BEGIN

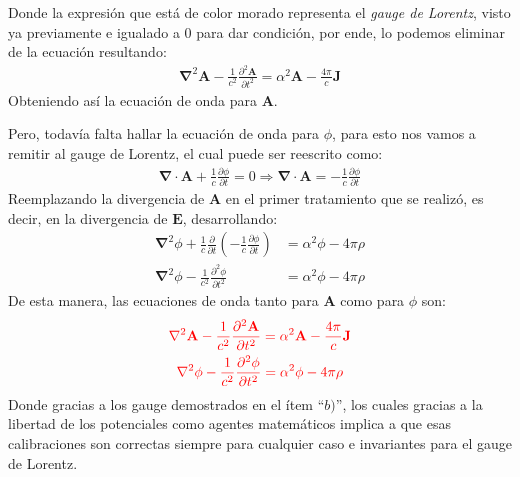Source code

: \begin{multicols}{2}

Donde la expresión que está de color morado representa el \textit{gauge de Lorentz}, visto ya previamente e igualado a 0 para dar condición, por ende, lo podemos eliminar de la ecuación resultando:
\begin{align*}
    \mathbf{\nabla}^{2} \mathbf{A} - \frac{1}{c^{2}} \frac{\partial^{2} \mathbf{A}}{\partial t^{2}} = \alpha^{2} \mathbf{A} - \frac{4\pi}{c} \mathbf{J}
\end{align*}
Obteniendo así la ecuación de onda para $\mathbf{A}$.

Pero, todavía falta hallar la ecuación de onda para $\phi$, para esto nos vamos a remitir al gauge de Lorentz, el cual puede ser reescrito como:
\begin{align*}
    \mathbf{\nabla} \cdot \mathbf{A} + \frac{1}{c} \frac{\partial \phi}{\partial t} = 0 \Rightarrow \mathbf{\nabla} \cdot \mathbf{A} = - \frac{1}{c} \frac{\partial \phi}{\partial t}
\end{align*}
Reemplazando la divergencia de $\mathbf{A}$ en el primer tratamiento que se realizó, es decir, en la divergencia de $\mathbf{E}$, desarrollando:
\begin{align*}
    \mathbf{\nabla}^{2} \phi + \frac{1}{c} \frac{\partial}{\partial t} \left(- \frac{1}{c} \frac{\partial \phi}{\partial t}\right) &= \alpha^{2} \phi - 4\pi \rho\\
    \mathbf{\nabla}^{2} \phi - \frac{1}{c^{2}} \frac{\partial^{2} \phi}{\partial t^{2}} &= \alpha^{2} \phi - 4\pi \rho
\end{align*}
De esta manera, las ecuaciones de onda tanto para $\mathbf{A}$ como para $\phi$ son:
\begin{gather*}
    \textcolor{rojo}{\mathbf{\nabla}^{2} \mathbf{A} - \frac{1}{c^{2}} \frac{\partial^{2} \mathbf{A}}{\partial t^{2}} = \alpha^{2} \mathbf{A} - \frac{4\pi}{c} \mathbf{J}}\\
    \textcolor{rojo}{\mathbf{\nabla}^{2} \phi - \frac{1}{c^{2}} \frac{\partial^{2} \phi}{\partial t^{2}} = \alpha^{2} \phi - 4\pi \rho}
\end{gather*}
Donde gracias a los gauge demostrados en el ítem ``$b)$'', los cuales gracias a la libertad de los potenciales como agentes matemáticos implica a que esas calibraciones son correctas siempre para cualquier caso e invariantes para el gauge de Lorentz.





\end{multicols}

END

Among the records above, find the lines that contain "rojo" and copy every one.

    \textcolor{rojo}{\mathbf{\nabla}^{2} \mathbf{A} - \frac{1}{c^{2}} \frac{\partial^{2} \mathbf{A}}{\partial t^{2}} = \alpha^{2} \mathbf{A} - \frac{4\pi}{c} \mathbf{J}}\\
    \textcolor{rojo}{\mathbf{\nabla}^{2} \phi - \frac{1}{c^{2}} \frac{\partial^{2} \phi}{\partial t^{2}} = \alpha^{2} \phi - 4\pi \rho}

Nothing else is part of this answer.